The setting is a teahouse in the Eastern Province in 1950. The protagonists are Jonathan Broadbent's Hally or Master Harold, Fugard's given name, and the two Black "Boys", each old enough to be his father. Sam (played by Walters) has, in fact, become a surrogate for the drunken cripple that Hally cannot respect.

Sam may be a servant but he is blessed with the wisdom of years and when the play builds to a final joust with his young "Master", there is no doubt who will win.

This is a brave play, as the playwright depicts the priggish Hally with fiercely embarrassing accuracy. For the most part, he is too clever for his own good.

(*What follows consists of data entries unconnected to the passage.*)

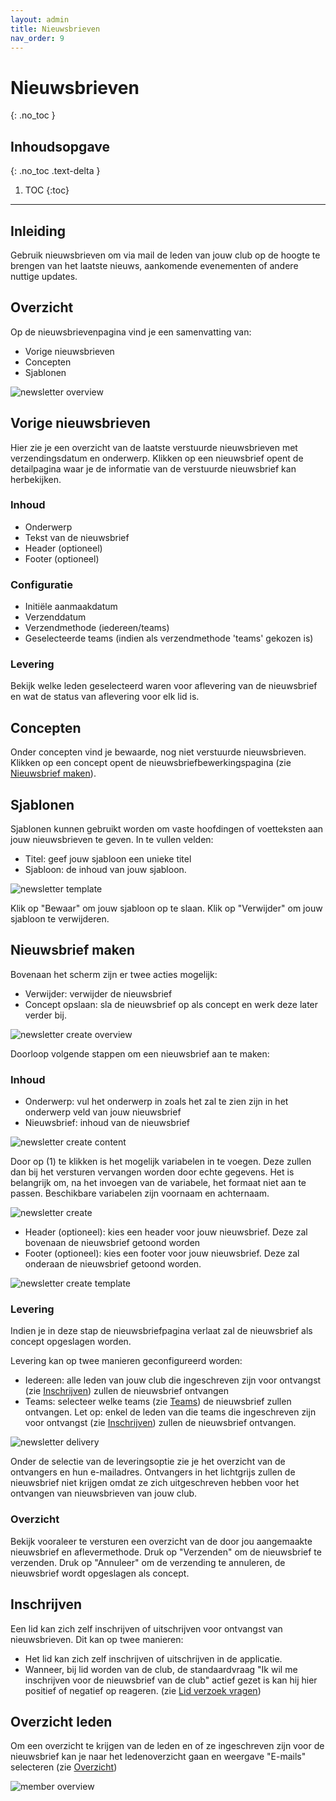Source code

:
 ```yaml
---
layout: admin
title: Nieuwsbrieven
nav_order: 9
---
```


# Nieuwsbrieven
{: .no_toc }

## Inhoudsopgave
{: .no_toc .text-delta }

1. TOC
{:toc}

---
## Inleiding
Gebruik nieuwsbrieven om via mail de leden van jouw club op de hoogte te brengen van het laatste nieuws, aankomende evenementen of andere nuttige updates.

## Overzicht 
Op de nieuwsbrievenpagina vind je een samenvatting van:
- Vorige nieuwsbrieven
- Concepten
- Sjablonen

![newsletter overview](/assets/images/newsletter_overview.png)

## Vorige nieuwsbrieven

Hier zie je een overzicht van de laatste verstuurde nieuwsbrieven met verzendingsdatum en onderwerp. Klikken op een nieuwsbrief opent de detailpagina waar je de informatie van de verstuurde nieuwsbrief
kan herbekijken.

### Inhoud

- Onderwerp
- Tekst van de nieuwsbrief
- Header (optioneel)
- Footer (optioneel)

### Configuratie

- Initiële aanmaakdatum
- Verzenddatum
- Verzendmethode (iedereen/teams)
- Geselecteerde teams (indien als verzendmethode 'teams' gekozen is)

### Levering
Bekijk welke leden geselecteerd waren voor aflevering van de nieuwsbrief en wat de status van aflevering voor elk lid is.

## Concepten

Onder concepten vind je bewaarde, nog niet verstuurde nieuwsbrieven. Klikken op een concept opent de nieuwsbriefbewerkingspagina (zie [Nieuwsbrief maken](#nieuwsbrief-maken)).

## Sjablonen

Sjablonen kunnen gebruikt worden om vaste hoofdingen of voetteksten aan jouw nieuwsbrieven te geven.
In te vullen velden:

- Titel: geef jouw sjabloon een unieke titel 
- Sjabloon: de inhoud van jouw sjabloon.

![newsletter template](/assets/images/newsletter_template.png)

Klik op "Bewaar" om jouw sjabloon op te slaan. Klik op "Verwijder" om jouw sjabloon te verwijderen.

## Nieuwsbrief maken

Bovenaan het scherm zijn er twee acties mogelijk:
- Verwijder: verwijder de nieuwsbrief
- Concept opslaan: sla de nieuwsbrief op als concept en werk deze later verder bij.

![newsletter create overview](/assets/images/newsletter_create_top.png)

Doorloop volgende stappen om een nieuwsbrief aan te maken:

### Inhoud

- Onderwerp: vul het onderwerp in zoals het zal te zien zijn in het onderwerp veld van jouw nieuwsbrief
- Nieuwsbrief: inhoud van de nieuwsbrief

![newsletter create content](/assets/images/newsletter_create_content.png)

Door op (1) te klikken is het mogelijk variabelen in te voegen. Deze zullen dan bij het versturen vervangen worden door echte gegevens. Het is belangrijk om, na het invoegen van de variabele, het formaat
niet aan te passen. Beschikbare variabelen zijn voornaam en achternaam.

![newsletter create](/assets/images/newsletter_create_variable.png)

- Header (optioneel): kies een header voor jouw nieuwsbrief. Deze zal bovenaan de nieuwsbrief getoond worden
- Footer (optioneel): kies een footer voor jouw nieuwsbrief. Deze zal onderaan de nieuwsbrief getoond worden.

![newsletter create template](/assets/images/newsletter_create_template.png)

### Levering

Indien je in deze stap de nieuwsbriefpagina verlaat zal de nieuwsbrief als concept opgeslagen worden.

Levering kan op twee manieren geconfigureerd worden:
- Iedereen: alle leden van jouw club die ingeschreven zijn voor ontvangst (zie [Inschrijven](#inschrijven)) zullen de nieuwsbrief ontvangen
- Teams: selecteer welke teams (zie [Teams](settings.md#teams)) de nieuwsbrief zullen ontvangen. Let op: enkel de leden van die teams die ingeschreven zijn voor ontvangst 
(zie [Inschrijven](#inschrijven)) zullen de nieuwsbrief ontvangen.

![newsletter delivery](/assets/images/newsletter_delivery.png)

Onder de selectie van de leveringsoptie zie je het overzicht van de ontvangers en hun e-mailadres. Ontvangers in het lichtgrijs zullen de nieuwsbrief niet krijgen omdat ze zich uitgeschreven hebben
voor het ontvangen van nieuwsbrieven van jouw club.

### Overzicht

Bekijk vooraleer te versturen een overzicht van de door jou aangemaakte nieuwsbrief en aflevermethode. Druk op "Verzenden" om de nieuwsbrief te verzenden. 
Druk op "Annuleer" om de verzending te annuleren, de nieuwsbrief wordt opgeslagen als concept.

## Inschrijven

Een lid kan zich zelf inschrijven of uitschrijven voor ontvangst van nieuwsbrieven. Dit kan op twee manieren:

- Het lid kan zich zelf inschrijven of uitschrijven in de applicatie.
- Wanneer, bij lid worden van de club, de standaardvraag "Ik wil me inschrijven voor de nieuwsbrief van de club" actief gezet is kan hij 
hier positief of negatief op reageren. (zie [Lid verzoek vragen](settings.md#lid-verzoek-vragen))

## Overzicht leden

Om een overzicht te krijgen van de leden en of ze ingeschreven zijn voor de nieuwsbrief kan je naar het ledenoverzicht gaan en weergave "E-mails" selecteren (zie [Overzicht](member-management.md#overzicht))

![member overview](/assets/images/newsletter_member_overview.png)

Willie (David Webber) is quieter but has his own dignity even though he spends half of the play scrubbing on his knees. His life is so deprived that he has to choose between a tune on the Wurlitzer jukebox or a bus home. However, he has his own escape, a dance competition in which his partner is to be the unseen, toothless, Size 26 Hilda.

The competition is not the only metaphor that turns this play into a shocking allegory. A second is a kite that represents the need to look upwards to escape the worst vicissitudes of life.

The most powerful of all though, is the final image of a whites-only bench that young Harold, not to mention a whole nation had to learn to walk away from. The admirable Athol Fugard has spent his whole life doing that. The tragedy is that his country took another forty years to do so.